Mesmo em épocas de calmaria (existe calmaria para as guerrilhas e seus participantes, uma
vez que as condições contra as quais eles lutam ainda são as mesmas?), a comunicação dos
Zapatistas com o resto do mundo desempenha papel central em suas ações. O EZLN possui
um sítio oficial na internet que redireciona o visitante a outros dois. No principal (endereço
oficial do movimento na rede), o E – Z – L - N (http://www.ezln.org.mx/index.html), o
visitante já é recebido com uma mensagem informando o propósito de sua existência:

¡ADVERTENCIA!

Este sitio web publica contenido relacionado con la


Sexta Declaración de la Selva Lacandona del
Ejército Zapatista de Liberación Nacional.

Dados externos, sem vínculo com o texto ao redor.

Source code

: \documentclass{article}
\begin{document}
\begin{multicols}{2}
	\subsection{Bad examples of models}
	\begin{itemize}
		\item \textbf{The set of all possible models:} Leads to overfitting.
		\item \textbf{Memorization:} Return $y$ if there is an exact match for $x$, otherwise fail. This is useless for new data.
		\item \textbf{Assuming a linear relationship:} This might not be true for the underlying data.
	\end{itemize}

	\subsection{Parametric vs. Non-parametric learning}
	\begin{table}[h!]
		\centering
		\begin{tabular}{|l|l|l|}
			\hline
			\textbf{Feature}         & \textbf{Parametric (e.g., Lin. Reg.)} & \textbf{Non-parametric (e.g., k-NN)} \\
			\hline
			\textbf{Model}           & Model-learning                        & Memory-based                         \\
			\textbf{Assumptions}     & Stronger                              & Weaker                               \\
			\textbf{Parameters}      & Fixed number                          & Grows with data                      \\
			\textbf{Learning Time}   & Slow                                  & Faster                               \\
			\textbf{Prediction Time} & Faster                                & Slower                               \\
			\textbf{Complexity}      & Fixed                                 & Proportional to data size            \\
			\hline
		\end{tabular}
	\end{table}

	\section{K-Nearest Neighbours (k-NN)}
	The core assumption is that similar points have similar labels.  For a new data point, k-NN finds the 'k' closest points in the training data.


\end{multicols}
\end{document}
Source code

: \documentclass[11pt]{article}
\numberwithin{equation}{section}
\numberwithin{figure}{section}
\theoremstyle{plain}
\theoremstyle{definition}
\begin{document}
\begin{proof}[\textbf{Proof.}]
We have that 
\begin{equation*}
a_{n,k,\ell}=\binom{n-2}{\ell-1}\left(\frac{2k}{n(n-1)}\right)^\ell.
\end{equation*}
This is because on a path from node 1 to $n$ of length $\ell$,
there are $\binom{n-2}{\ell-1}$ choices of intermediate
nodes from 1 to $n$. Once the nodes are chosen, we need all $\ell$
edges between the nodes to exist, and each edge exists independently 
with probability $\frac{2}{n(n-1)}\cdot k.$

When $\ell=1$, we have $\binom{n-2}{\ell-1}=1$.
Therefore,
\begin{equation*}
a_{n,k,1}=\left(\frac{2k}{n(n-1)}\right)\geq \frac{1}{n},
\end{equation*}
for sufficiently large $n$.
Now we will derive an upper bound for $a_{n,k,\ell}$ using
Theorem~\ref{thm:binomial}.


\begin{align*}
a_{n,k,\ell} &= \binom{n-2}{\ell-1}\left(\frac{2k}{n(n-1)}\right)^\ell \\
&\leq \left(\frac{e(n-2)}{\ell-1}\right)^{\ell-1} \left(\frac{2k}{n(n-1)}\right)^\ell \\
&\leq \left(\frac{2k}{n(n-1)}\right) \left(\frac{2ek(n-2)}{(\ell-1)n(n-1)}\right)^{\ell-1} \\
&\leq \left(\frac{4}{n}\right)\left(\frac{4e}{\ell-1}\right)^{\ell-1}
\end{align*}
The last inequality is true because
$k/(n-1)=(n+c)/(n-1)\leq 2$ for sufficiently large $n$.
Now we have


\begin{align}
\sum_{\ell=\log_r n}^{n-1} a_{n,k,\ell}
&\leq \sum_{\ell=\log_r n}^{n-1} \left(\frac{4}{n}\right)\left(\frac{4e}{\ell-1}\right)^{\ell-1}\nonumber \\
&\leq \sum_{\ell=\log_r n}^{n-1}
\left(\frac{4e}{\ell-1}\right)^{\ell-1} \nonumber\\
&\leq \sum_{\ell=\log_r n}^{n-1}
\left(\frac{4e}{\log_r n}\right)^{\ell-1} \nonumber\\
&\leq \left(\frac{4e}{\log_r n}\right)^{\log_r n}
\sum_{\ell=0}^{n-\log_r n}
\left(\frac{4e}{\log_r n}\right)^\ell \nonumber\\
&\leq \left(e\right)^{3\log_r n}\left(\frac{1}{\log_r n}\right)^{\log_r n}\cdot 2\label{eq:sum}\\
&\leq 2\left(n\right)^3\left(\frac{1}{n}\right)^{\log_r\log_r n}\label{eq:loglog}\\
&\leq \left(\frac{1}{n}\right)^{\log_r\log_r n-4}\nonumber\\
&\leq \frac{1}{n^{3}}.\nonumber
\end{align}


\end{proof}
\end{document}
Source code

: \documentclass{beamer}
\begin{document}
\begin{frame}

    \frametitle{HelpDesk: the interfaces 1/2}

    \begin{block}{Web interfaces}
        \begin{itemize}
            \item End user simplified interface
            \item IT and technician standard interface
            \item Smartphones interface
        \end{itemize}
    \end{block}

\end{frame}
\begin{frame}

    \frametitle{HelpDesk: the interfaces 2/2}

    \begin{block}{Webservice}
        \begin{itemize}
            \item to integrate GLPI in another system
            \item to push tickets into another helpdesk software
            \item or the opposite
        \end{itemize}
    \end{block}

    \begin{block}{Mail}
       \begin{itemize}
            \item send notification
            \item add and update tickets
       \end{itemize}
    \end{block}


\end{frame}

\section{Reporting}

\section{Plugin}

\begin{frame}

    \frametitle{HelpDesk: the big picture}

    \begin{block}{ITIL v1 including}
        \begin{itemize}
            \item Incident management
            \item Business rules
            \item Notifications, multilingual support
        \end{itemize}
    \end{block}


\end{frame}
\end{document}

A partir daqui, o visitante pode escolher entre os dois sítios oficiais do movimento, o Enlace
Zapatista (http://enlacezapatista.ezln.org.mx/) e a ZeztaInternazional
(http://zeztainternazional.ezln.org.mx/ – veja printscreen de ambos ao final deste texto). O
primeiro é uma bitácora (blog) da Comisión VI do EZLN que traz notícias, denúncias e
informes dos Caracoles, centros políticos e culturais do EZLN e das Juntas de Buen
Gobierno, sistema de governo autônomo implementado no território Zapatista4. O segundo,
cujo nome remete à Sexta Declaração da Selva Lacandona, é mais institucional (se é que é
possível utilizar este termo em relação a um movimento popular contrário às instituições, em
seu sentido tradicional), trazendo notícias sobre o movimento em geral, suas diversas
comissões e frentes de atuação (saúde, comércio, crianças, mulheres, etc.) e galerias de fotos
de várias atividades e eventos.

ESTRUTURA DOS SÍTIOS E FERRAMENTAS

Aqui, torna-se necessário e interessante apontar a importância dada pelos Zapatistas à sua
comunicação em meio digital, refletida no cuidado com ambos os sítios. Houve uma
preocupação com a apresentação das informações, com a navegabilidade e com a interação

4
ORTIZ, Pedro. Das montanhas ao ciberespaço. In: Revista Fórum (meio digital), 2008.
com o público, haja vista os espaços para comentários dos textos e nas áreas de downloads. O
visitante também tem à sua disposição a possibilidade de ouvir as falas dos participantes do
EZLN nos diversos eventos e reuniões que organizam. Características que promovem uma
ligação entre movimento e público, reforçando o caráter democrático do Exército Zapatista.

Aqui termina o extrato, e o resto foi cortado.